Lunedì 06 Marzo 2017 - 19:30

Vertice Gentiloni-Merkel-Hollande-Rajoy: Sì a Ue a più velocità

Il presidente francese: "Siamo qui per tracciare un nuovo cammino". E la cancelliera avverte: "Se ci fermiamo crolla tutto"

Vertice a 4 tra Gentiloni, Merkel, Hollande e Rajoy: Sì ad una Ue a più velocità

Si riunisce a Versailles il vertice a quattro tra Germania, Spagna, Francia e Italia sul futuro dell'Unione europea. All'incontro hanno partecipato Francois Hollande, Angela Merkel e Mariano Rajoy e Paolo Gentiloni, tutti assieme per discutere di un nuovo cammino comune da seguire per sostenere il progetto europeo.

GENTILONI: CREDIAMO NEL PROGETTO EUROPEO. "Ci riuniamo in un momento difficile. Siamo consapevoli del clima che si è creato dopo Brexit, anche per il clima di chiusura che si è creato. Serpeggiano sentimenti di stanchezza nei confronti del progetto comune, noi restiamo convinti della validità del progetto europeo", ha dichiarato Gentiloni  nel corso della conferenza stampa. "Se non ci fosse più improvvisamente l'Ue tutti noi ne sentiremmo drammaticamente la mancanza", ha aggiunto. "Il 25 marzo l'Ue riprende il suo cammino e lo fa con una bussola chiara: i bisogni, i sentimenti dei cittadini europei. Il 25 l'Ue riparte dal suo popolo".

"L'Italia è per un'Unione europea più integrata ma che possa consentire più livelli di integrazione. E' giusto e normale, mantenendo un progetto comune che avrà le sue basi sulla dichiarazione di Roma", ha aggiunto Gentiloni.

HOLLANDE: SI' AD UE A DUE VELOCITA'. "Siamo in un contesto in cui le incertezze e le preoccupazioni sono molte e alcuni principi come la democrazia, l'apertura, i diritti sono messi in discussione. Ecco perché non possiamo solo commemorare i trattati di Roma. Francia, Germania, Italia e Spagna per la loro storia e le loro caratteristiche hanno la responsabilità di tracciare il cammino, non per imporlo agli altri ma per dare un impulso. Siamo convinto che non verrà trovata nessuna soluzione se lo spirito di chiusura prevarrà e vale per l'Europa così come vale per il mondo", ha detto il presidente francese, a margine del vertice.

"Se vogliamo che l'Europa ci sia bisognerà trarre le conseguenze della Brexit e saper vivere a 27, ma unità non vuol dire uniformità. Servono le collaborazioni differenziate, a due velocità -  ha aggiunto - per far andare più velocemente alcuni Paesi senza lasciare nessuno i in meno. Solidarietà a 27 ma lasciando andare avanti alcuni Paesi. Penso a difesa, all'eurozona, attraverso l'approfondimento dell'unione economica e monetaria. Serve poter andare più rapidamente e meglio per alcuni Paesi senza che altri siano lasciati indietro ma senza che possano neanche opporsi".

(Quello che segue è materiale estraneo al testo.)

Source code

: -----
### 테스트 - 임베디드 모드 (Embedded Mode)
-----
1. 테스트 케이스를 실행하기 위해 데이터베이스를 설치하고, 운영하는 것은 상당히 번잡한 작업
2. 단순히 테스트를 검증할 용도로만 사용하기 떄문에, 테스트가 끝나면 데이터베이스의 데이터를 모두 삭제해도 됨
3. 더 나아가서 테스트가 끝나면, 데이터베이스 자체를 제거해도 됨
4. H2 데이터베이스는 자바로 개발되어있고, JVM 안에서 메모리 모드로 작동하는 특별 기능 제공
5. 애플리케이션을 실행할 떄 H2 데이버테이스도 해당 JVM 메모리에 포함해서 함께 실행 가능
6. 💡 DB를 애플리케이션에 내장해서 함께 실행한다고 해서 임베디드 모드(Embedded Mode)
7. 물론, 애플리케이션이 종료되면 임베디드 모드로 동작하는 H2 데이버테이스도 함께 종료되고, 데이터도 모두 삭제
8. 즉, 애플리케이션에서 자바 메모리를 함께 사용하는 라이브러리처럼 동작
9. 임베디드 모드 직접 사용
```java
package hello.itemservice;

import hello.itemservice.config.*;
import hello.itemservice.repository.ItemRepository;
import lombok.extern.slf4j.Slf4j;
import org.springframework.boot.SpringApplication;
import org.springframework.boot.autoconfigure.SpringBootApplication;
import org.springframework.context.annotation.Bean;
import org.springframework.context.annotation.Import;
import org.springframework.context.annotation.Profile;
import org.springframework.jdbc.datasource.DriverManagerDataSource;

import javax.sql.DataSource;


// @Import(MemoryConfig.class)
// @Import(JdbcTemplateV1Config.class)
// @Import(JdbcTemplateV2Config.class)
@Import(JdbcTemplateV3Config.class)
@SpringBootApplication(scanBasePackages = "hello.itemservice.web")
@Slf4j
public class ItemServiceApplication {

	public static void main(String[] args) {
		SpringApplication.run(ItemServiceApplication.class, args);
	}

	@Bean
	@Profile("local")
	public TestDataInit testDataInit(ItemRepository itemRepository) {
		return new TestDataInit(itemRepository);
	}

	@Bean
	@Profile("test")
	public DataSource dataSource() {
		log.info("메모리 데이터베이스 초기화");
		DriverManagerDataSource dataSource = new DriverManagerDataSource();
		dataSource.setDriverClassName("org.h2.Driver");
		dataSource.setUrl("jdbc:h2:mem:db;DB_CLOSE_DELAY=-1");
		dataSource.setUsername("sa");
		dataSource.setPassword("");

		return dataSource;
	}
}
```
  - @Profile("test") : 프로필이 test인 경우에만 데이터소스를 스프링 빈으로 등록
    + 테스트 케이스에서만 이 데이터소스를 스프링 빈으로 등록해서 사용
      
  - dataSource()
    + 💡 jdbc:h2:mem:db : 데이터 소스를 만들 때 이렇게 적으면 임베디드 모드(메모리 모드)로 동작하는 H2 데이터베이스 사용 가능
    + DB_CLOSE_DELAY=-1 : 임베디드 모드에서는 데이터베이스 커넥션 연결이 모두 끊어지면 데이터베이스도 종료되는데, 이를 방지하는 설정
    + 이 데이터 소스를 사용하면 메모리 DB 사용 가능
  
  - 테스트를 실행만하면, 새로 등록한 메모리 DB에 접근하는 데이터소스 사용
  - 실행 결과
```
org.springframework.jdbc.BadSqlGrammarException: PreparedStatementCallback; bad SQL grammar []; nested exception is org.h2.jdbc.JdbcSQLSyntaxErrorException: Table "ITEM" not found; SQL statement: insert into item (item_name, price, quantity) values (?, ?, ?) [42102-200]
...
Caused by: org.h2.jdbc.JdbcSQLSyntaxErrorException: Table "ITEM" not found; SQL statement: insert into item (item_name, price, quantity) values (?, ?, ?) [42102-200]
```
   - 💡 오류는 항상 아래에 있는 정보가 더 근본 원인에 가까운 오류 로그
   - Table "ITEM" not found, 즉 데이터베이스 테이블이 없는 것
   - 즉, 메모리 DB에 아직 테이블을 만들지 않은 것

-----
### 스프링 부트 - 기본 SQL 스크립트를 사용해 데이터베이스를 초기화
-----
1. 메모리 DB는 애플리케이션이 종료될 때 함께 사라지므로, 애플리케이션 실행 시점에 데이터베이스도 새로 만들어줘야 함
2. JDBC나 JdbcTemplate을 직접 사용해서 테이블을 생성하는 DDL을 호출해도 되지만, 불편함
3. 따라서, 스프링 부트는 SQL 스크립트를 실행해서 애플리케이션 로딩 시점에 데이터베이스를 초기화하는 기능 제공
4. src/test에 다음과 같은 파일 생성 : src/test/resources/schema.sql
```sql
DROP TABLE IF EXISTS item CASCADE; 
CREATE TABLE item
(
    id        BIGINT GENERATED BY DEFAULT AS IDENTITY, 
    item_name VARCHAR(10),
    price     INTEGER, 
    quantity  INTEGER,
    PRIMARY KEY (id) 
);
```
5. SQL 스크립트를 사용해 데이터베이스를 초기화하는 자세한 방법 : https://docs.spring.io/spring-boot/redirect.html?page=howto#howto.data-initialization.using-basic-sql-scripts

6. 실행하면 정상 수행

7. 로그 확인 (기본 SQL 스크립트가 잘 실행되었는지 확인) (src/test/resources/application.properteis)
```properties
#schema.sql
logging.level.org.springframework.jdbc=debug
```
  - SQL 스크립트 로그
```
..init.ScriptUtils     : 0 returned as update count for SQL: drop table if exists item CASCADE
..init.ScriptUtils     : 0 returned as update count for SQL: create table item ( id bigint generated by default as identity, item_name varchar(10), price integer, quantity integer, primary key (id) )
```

MERKEL: SE CI FERMIAMO CROLLA TUTTO. "Dobbiamo avere il coraggio di accettare che alcuni Paesi vadano avanti. Le cooperazioni differenziate devono rimanere aperte a chi è indietro, ma dobbiamo andare avanti. La diversità può essere una forza, è una spinta per i nostri o cittadini", ha ricordato la cancelliera Merkel.  "L'Ue è stata una creazione di pace, dobbiamo continuare in questa direzione perché se ci fermiamo tutto quello che abbiamo costruito potrebbe crollare. Abbiamo tutti l'obbligo di continuare la costruzione europea", ha avvertito Merkel.

"Vogliamo essere una Unione europea della prosperità - ha proseguito -. Non deve essere solo una promessa ma una realtà. Ci vogliono posti di lavoro, e deve essere più di una promessa per i cittadini. Dobbiamo far prevalere i vantaggi dell'economia di mercato. L'Ue deve essere un protagonista solido di questa globalizzazione. Per questo serve un'Ue a più velocità, fatta di cooperazioni differenziate. Queste cooperazioni differenziate devono restare aperte a chi resta indietro, ma dobbiamo poter andare avanti". 

RAJOY: UE STORIA DI SUCCESSO. "L'Ue è una storia di successo, nonostante quello che dicono i suoi detrattori. Sono stati 60 anni di pace e di democrazia. È la prima economia mondiale, una potenza culturale e turistica e anche in termini di servizi alle persone. Per questo dobbiamo difenderla e stare uniti", ha dichiarato Rajoy.